Blaireau éclata d'un gros rire.
- L'honneur ! ah ! ah ! Ele est bonne celle-là ! ... L'honneur !
Le pauvre M. Lerechigneux, malgré des efforts désespérés, n'arrive pas à reconnaître ce monsieur en habit noir. "Quelque gentleman-farmer des environs", pense-t-il ?
- Ca n'est pas pour vous faire un reproche, sourit Blaireau, mais vous êtes joliment plus aimable aujourd'hui, monsieur le président, que le jour où vous avez eu ... l' honneur, comme vous dites, de me procurer trois mois de ce que vous savez.
Puis, s'inclinant, il se présente gravement :
- Monsieur Blaireau ! 
- Ah ! parfaitement ! C'est drôle, je ne vous reconnaissais pas. Comment allez-vous, monsieur Blaireau ? 
- Tout à fait bien .... Rien d'étonnant à ce que vous ne me remettiez pas, monsieur le président, car le jour où vous avez eu l'honneur... je n'étais pas si bien habillé.
- En effet, je ne me souviens pas exactement du costume que vous portiez, mais je crois me rappeler que vous n'étiez pas en habit noir.
- Ni en cravate blanche, mais voilà ! Un jour, on est en blouse, traité comme le dernier des derniers. Trois mois après, on est en cravate blanche et habit noir, et tout le monde vous appelle Monsieur Blaireau, gros comme le bras.

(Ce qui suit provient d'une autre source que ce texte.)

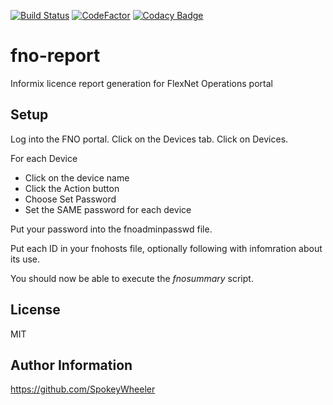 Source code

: [![Build Status](https://travis-ci.com/SpokeyWheeler/fno-report.svg?branch=master)](https://travis-ci.com/SpokeyWheeler/fno-report)
[![CodeFactor](https://www.codefactor.io/repository/github/spokeywheeler/fno-report/badge)](https://www.codefactor.io/repository/github/spokeywheeler/fno-report)
[![Codacy Badge](https://api.codacy.com/project/badge/Grade/f1df2a4676cc405fa7da582d227a75e9)](https://app.codacy.com/app/Zinaida/fno-report)

fno-report
==========

Informix licence report generation for FlexNet Operations portal

Setup
-----

Log into the FNO portal.
Click on the Devices tab.
Click on Devices.

For each Device

*   Click on the device name
*   Click the Action button
*   Choose Set Password
*   Set the SAME password for each device

Put your password into the fnoadminpasswd file.

Put each ID in your fnohosts file, optionally following with infomration about its use.

You should now be able to execute the _fnosummary_ script.

License
-------

MIT

Author Information
------------------

<https://github.com/SpokeyWheeler>

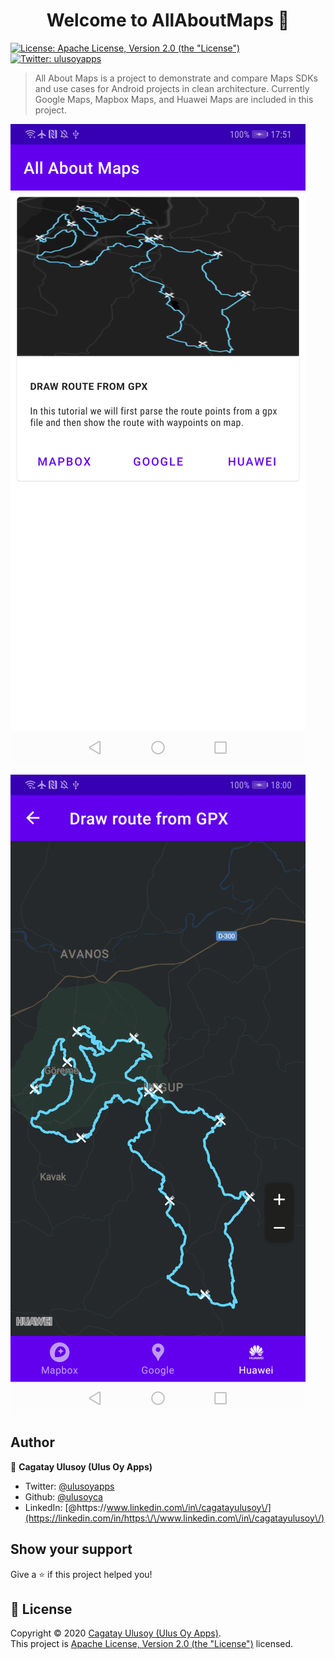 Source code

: <h1 align="center">Welcome to AllAboutMaps 👋</h1>
<p>
  <a href="http://www.apache.org/licenses/LICENSE-2.0" target="_blank">
    <img alt="License: Apache License, Version 2.0 (the &#34;License&#34;)" src="https://img.shields.io/badge/License-Apache License, Version 2.0 (the &#34;License&#34;)-yellow.svg" />
  </a>
  <a href="https://twitter.com/ulusoyapps" target="_blank">
    <img alt="Twitter: ulusoyapps" src="https://img.shields.io/twitter/follow/ulusoyapps.svg?style=social" />
  </a>
</p>

> All About Maps is a project to demonstrate and compare Maps SDKs and use cases for Android projects in clean architecture. Currently Google Maps, Mapbox Maps, and Huawei Maps are included in this project.


![Screenshots](Screenshots/home_1.png)


![Screenshots](Screenshots/gpx_1.png)
## Author

👤 **Cagatay Ulusoy (Ulus Oy Apps)**

* Twitter: [@ulusoyapps](https://twitter.com/ulusoyapps)
* Github: [@ulusoyca](https://github.com/ulusoyca)
* LinkedIn: [@https:\/\/www.linkedin.com\/in\/cagatayulusoy\/](https://linkedin.com/in/https:\/\/www.linkedin.com\/in\/cagatayulusoy\/)

## Show your support

Give a ⭐️ if this project helped you!

## 📝 License

Copyright © 2020 [Cagatay Ulusoy (Ulus Oy Apps)](https://github.com/ulusoyca).<br />
This project is [Apache License, Version 2.0 (the &#34;License&#34;)](http://www.apache.org/licenses/LICENSE-2.0) licensed.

- C'est la vie ! ... Et à qui devez-vous tout cela, cher monsieur Blaireau ? A moi.
- A vous, mon président ?
- Bien sûr, à moi. Car, enfin, si vous n'aviez pas été jugé coupable d'abord, vous n'auriez pas été reconnu innocent ensuite, et personne ne s'occuperait de vous.
- C'est pourtant vrai.
- Aussi, mon cher Blaireau, me suis-je cru en droit d'entrer ici sans payer.
- Vous avez bien fait, monsieur le président.

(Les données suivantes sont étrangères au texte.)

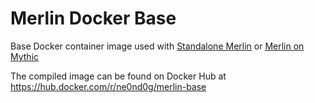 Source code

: # Merlin Docker Base

Base Docker container image used with [Standalone Merlin](https://github.com/Ne0nd0g/merlin) or [Merlin on Mythic](https://github.com/MythicAgents/merlin)

The compiled image can be found on Docker Hub at <https://hub.docker.com/r/ne0nd0g/merlin-base>
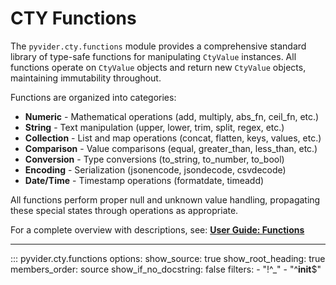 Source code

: # CTY Functions

The `pyvider.cty.functions` module provides a comprehensive standard library of type-safe functions for manipulating `CtyValue` instances. All functions operate on `CtyValue` objects and return new `CtyValue` objects, maintaining immutability throughout.

Functions are organized into categories:
- **Numeric** - Mathematical operations (add, multiply, abs_fn, ceil_fn, etc.)
- **String** - Text manipulation (upper, lower, trim, split, regex, etc.)
- **Collection** - List and map operations (concat, flatten, keys, values, etc.)
- **Comparison** - Value comparisons (equal, greater_than, less_than, etc.)
- **Conversion** - Type conversions (to_string, to_number, to_bool)
- **Encoding** - Serialization (jsonencode, jsondecode, csvdecode)
- **Date/Time** - Timestamp operations (formatdate, timeadd)

All functions perform proper null and unknown value handling, propagating these special states through operations as appropriate.

For a complete overview with descriptions, see: **[User Guide: Functions](../user-guide/advanced/functions.md)**

---

::: pyvider.cty.functions
    options:
      show_source: true
      show_root_heading: true
      members_order: source
      show_if_no_docstring: false
      filters:
        - "!^_"
        - "^__init__$"
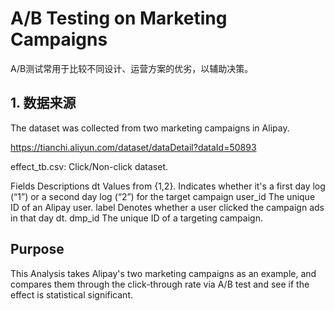 # A/B Testing on Marketing Campaigns 

A/B测试常用于比较不同设计、运营方案的优劣，以辅助决策。

## 1. 数据来源
The dataset was collected from two marketing campaigns in Alipay.

https://tianchi.aliyun.com/dataset/dataDetail?dataId=50893


effect_tb.csv:  Click/Non-click dataset.

Fields	                 Descriptions
dt	             Values from {1,2}. Indicates whether it's a first day log (“1”) or a second day log (“2”) for the target campaign
user_id	         The unique ID of an Alipay user.
label	           Denotes whether a user clicked the campaign ads in that day dt.
dmp_id	         The unique ID of a targeting campaign.


## Purpose

This Analysis takes Alipay's two marketing campaigns as an example, and compares them through the click-through rate via A/B test and see if the effect is statistical significant.
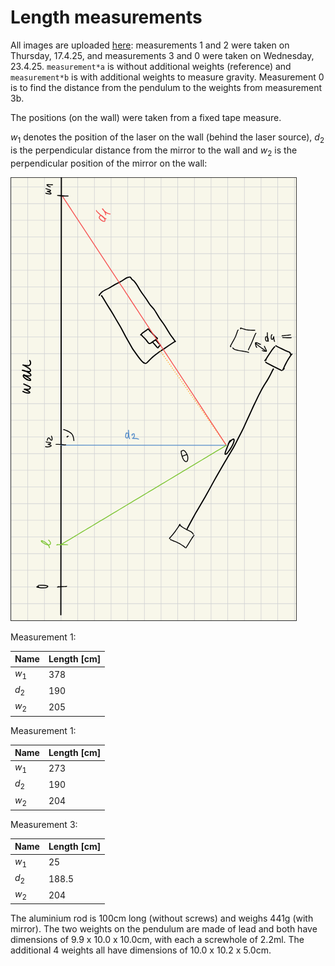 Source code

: # Length measurements

All images are uploaded [here](https://drive.google.com/drive/folders/1Izo4OTF3CGaBjcfKXcR-0cL6bZGwFbdK): measurements 1 and 2 were taken on Thursday, 17.4.25, and measurements 3 and 0 were taken on Wednesday, 23.4.25. `measurement*a` is without additional weights (reference) and `measurement*b` is with additional weights to measure gravity. Measurement 0 is to find the distance from the pendulum to the weights from measurement 3b.

The positions (on the wall) were taken from a fixed tape measure.

$w_1$ denotes the position of the laser on the wall (behind the laser source), $d_2$ is the perpendicular distance from the mirror to the wall and $w_2$ is the perpendicular position of the mirror on the wall:

![Sketch of the experiment setup](./setup.png)

Measurement 1:

| Name | Length [cm] |
| --- | --- |
| $w_1$ | 378 |
| $d_2$ | 190 |
| $w_2$ | 205 |

Measurement 1:

| Name | Length [cm] |
| --- | --- |
| $w_1$ | 273 |
| $d_2$ | 190 |
| $w_2$ | 204 |

Measurement 3:

| Name | Length [cm] |
| --- | --- |
| $w_1$ | 25 |
| $d_2$ | 188.5 |
| $w_2$ | 204 |

The aluminium rod is 100cm long (without screws) and weighs 441g (with mirror). The two weights on the pendulum are made of lead and both have dimensions of 9.9 x 10.0 x 10.0cm, with each a screwhole of 2.2ml. The additional 4 weights all have dimensions of 10.0 x 10.2 x 5.0cm.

- Allons, je vois que vous ne m'avez pas gardé rancune de ce petit malentendu.
- Moi, vous garder rancune ! Et de quoi donc ? ... Vous m'avez trouvé parce que vous êtes juge ... Une supposition que vous auriez été avocat, vous m'auriez trouvé innocent ... Chacun sa spécialité !
- C'est un plaisir, mon cher Blaireau, d'entendre raisonner un homme avec tant de bon sens.
- Et la preuve, mon président, que je ne vous ai pas gardé rancune, c'est que nous allons trinquer ensemble.
- Volontiers.
- Mademoiselle, deux verres de champagne.
- Voici, monsieur Blaireau.
Blaireau élève son verre et proclame : 
- A la justice ! 
M. Lerechigneux  a le même geste et répond : 
- A l'innocence ! ...
Ils choquent leurs verres.
- Et maintenant, cher monsieur Blaireau, je vais vous quitter pour prendre part à cette fête donnée en votre honneur.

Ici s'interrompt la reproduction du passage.